Stored items:
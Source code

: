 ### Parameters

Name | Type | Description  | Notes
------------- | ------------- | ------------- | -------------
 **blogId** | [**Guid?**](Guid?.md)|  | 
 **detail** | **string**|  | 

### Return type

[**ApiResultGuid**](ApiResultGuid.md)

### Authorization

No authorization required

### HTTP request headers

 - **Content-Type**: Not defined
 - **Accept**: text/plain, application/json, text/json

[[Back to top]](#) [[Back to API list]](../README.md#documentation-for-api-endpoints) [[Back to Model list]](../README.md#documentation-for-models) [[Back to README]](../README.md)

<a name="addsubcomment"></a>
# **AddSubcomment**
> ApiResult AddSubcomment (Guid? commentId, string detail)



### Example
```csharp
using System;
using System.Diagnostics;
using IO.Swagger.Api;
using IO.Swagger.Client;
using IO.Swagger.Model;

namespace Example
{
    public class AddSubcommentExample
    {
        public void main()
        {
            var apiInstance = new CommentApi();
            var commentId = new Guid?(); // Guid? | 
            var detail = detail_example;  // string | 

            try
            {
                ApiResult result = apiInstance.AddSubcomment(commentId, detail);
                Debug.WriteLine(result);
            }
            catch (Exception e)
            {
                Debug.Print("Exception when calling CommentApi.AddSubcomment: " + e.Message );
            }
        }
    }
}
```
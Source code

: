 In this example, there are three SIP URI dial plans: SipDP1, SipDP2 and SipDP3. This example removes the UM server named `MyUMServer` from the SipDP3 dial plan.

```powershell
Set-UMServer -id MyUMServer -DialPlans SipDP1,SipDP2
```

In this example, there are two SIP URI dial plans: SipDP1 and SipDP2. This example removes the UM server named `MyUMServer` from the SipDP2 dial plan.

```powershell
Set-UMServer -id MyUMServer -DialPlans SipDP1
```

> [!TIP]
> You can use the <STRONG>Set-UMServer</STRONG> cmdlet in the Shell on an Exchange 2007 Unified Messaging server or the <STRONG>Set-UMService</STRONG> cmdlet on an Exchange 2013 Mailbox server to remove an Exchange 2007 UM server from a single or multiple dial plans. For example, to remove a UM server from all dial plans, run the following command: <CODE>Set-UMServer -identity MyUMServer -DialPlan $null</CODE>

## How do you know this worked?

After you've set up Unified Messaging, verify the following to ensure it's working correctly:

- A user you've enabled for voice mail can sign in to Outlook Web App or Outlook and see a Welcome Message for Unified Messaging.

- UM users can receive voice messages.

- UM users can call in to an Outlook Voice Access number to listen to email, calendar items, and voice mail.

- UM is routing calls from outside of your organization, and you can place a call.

Your assignment: Taking the records from the top, repeat each line exactly until you have repeated the line that contains "### Return type".

Written answer:
Source code

: ### Parameters

Name | Type | Description  | Notes
------------- | ------------- | ------------- | -------------
 **blogId** | [**Guid?**](Guid?.md)|  | 
 **detail** | **string**|  | 

### Return type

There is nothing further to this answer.